(Posted on 18/01/24)
In 2023, companies based in North Sea Port recorded a volume of 65.9 million tons of seaborne cargo throughput. That is a fall of 11%, or 7.8 million tons of goods, compared to the record year 2022. For inland waterway transhipment, the impact remained more limited.
The year 2022 was the best year ever, on the one hand due to growth and on the other due to the building of additional stocks in the light of exceptional geopolitical and economic conditions such as the Ukraine-Russia war and the energy crisis. It was therefore a near certainty that cargo transhipment would fall in 2023.
North Sea Port has traditionally been a bulk port; this remained true in 2023. However, the shares of both dry bulk and liquid bulk fell by 1%.
Dry bulk again accounted for more than half of cargo transhipment in 2023: 53% (35.2 million tons, -12% compared to 2022). The decline was seen mainly in coal (-27%). However, 2022 was a very exceptional year due to imports of additional stocks following EU sanctions on Russian coal after August 2022. Iron ore, gypsum, cement, wood pellets and natural fertilisers also fell.

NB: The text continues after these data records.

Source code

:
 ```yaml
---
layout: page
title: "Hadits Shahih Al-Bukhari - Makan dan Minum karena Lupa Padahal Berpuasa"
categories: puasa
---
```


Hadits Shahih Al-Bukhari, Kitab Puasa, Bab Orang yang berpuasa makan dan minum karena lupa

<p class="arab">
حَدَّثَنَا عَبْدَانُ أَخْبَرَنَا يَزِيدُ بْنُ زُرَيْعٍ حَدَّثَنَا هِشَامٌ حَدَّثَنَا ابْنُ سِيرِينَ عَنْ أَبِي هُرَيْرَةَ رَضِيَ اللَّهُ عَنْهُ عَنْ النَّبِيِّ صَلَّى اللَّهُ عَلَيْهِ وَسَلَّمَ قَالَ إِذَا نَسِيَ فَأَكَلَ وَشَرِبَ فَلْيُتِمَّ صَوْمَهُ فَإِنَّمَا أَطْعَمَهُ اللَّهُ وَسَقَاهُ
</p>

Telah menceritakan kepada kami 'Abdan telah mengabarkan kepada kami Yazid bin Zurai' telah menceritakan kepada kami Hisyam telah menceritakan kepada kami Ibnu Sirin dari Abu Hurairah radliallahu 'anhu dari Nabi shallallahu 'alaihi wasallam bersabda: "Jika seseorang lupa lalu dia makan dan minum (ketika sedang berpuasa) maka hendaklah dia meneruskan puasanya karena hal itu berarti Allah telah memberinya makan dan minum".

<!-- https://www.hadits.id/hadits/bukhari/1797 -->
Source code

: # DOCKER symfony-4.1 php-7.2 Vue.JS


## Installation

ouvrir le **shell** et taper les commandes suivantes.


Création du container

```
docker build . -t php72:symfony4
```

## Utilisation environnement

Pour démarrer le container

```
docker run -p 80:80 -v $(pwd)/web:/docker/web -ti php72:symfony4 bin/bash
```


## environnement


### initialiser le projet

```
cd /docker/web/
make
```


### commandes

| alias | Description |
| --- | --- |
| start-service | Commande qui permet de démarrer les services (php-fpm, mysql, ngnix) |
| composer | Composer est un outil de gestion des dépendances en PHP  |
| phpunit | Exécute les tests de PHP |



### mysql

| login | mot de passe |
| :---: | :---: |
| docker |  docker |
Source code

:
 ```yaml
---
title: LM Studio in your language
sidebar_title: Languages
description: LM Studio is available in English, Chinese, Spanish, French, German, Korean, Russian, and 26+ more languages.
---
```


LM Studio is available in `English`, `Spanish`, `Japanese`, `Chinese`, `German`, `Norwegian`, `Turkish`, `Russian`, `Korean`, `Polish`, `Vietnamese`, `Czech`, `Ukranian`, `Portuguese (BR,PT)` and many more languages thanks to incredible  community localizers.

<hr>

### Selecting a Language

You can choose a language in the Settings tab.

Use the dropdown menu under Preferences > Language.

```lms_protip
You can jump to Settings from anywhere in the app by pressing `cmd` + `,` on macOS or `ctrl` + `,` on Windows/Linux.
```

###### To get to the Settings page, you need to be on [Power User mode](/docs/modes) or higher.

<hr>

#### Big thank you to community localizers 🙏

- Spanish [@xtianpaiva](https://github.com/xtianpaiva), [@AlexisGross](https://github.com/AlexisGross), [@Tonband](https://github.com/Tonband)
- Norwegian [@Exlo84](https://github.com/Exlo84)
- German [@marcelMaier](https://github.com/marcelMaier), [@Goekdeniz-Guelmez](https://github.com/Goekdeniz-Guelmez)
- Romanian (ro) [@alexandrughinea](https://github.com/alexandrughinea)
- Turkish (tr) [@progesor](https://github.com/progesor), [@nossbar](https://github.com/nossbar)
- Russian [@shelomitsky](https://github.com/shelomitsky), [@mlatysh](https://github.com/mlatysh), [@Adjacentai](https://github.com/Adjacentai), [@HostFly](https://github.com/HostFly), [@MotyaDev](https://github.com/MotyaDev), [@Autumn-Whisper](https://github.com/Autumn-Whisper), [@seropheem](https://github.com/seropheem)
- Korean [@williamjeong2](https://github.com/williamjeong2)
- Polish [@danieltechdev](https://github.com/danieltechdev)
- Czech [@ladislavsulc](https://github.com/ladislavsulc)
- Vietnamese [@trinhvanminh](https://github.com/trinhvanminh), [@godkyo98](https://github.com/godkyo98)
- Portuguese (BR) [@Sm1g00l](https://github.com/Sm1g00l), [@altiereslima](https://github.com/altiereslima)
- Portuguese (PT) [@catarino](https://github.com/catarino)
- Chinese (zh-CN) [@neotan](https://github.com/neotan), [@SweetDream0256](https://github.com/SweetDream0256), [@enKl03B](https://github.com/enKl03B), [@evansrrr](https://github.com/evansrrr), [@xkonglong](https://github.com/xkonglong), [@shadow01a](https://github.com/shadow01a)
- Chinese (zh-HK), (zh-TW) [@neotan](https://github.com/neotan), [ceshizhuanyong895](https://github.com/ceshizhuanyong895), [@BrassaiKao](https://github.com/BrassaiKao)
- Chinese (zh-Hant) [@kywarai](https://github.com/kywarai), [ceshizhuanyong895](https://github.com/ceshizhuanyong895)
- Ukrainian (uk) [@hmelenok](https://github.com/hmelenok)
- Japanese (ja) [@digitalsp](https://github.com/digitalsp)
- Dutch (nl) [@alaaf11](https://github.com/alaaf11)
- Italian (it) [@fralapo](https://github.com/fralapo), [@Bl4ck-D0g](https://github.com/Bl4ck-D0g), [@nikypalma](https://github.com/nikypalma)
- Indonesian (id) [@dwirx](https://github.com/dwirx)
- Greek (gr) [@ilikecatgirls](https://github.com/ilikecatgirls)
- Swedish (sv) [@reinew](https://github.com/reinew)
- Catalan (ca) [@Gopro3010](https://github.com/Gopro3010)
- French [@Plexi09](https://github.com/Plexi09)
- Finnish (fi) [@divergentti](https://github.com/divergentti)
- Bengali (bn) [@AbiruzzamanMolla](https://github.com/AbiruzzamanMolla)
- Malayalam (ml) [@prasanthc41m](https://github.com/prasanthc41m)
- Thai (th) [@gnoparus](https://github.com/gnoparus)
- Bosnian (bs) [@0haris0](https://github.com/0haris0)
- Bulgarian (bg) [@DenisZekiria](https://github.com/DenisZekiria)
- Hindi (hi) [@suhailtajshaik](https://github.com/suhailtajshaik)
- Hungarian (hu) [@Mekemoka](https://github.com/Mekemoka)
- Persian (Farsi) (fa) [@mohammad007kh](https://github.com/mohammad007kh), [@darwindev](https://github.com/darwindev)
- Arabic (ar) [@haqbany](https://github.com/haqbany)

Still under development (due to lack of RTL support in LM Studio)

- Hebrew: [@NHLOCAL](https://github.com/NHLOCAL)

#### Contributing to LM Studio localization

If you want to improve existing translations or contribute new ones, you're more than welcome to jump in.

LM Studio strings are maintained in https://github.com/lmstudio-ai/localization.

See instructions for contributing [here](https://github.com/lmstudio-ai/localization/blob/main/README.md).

Liquid bulk accounted for a share of 23% (15.1 million tons, -14%). Declines were recorded in liquid petroleum fuels (biodiesel and diesel) and naphtha.
The share of breakbulk was 15% (9.6 million tons, -5%). The transhipment of cellulose, in particular, declined.
It is notable that the share of containers in total cargo throughput has remained consistent since 2019 at 3% (2.2 million tons, -6%).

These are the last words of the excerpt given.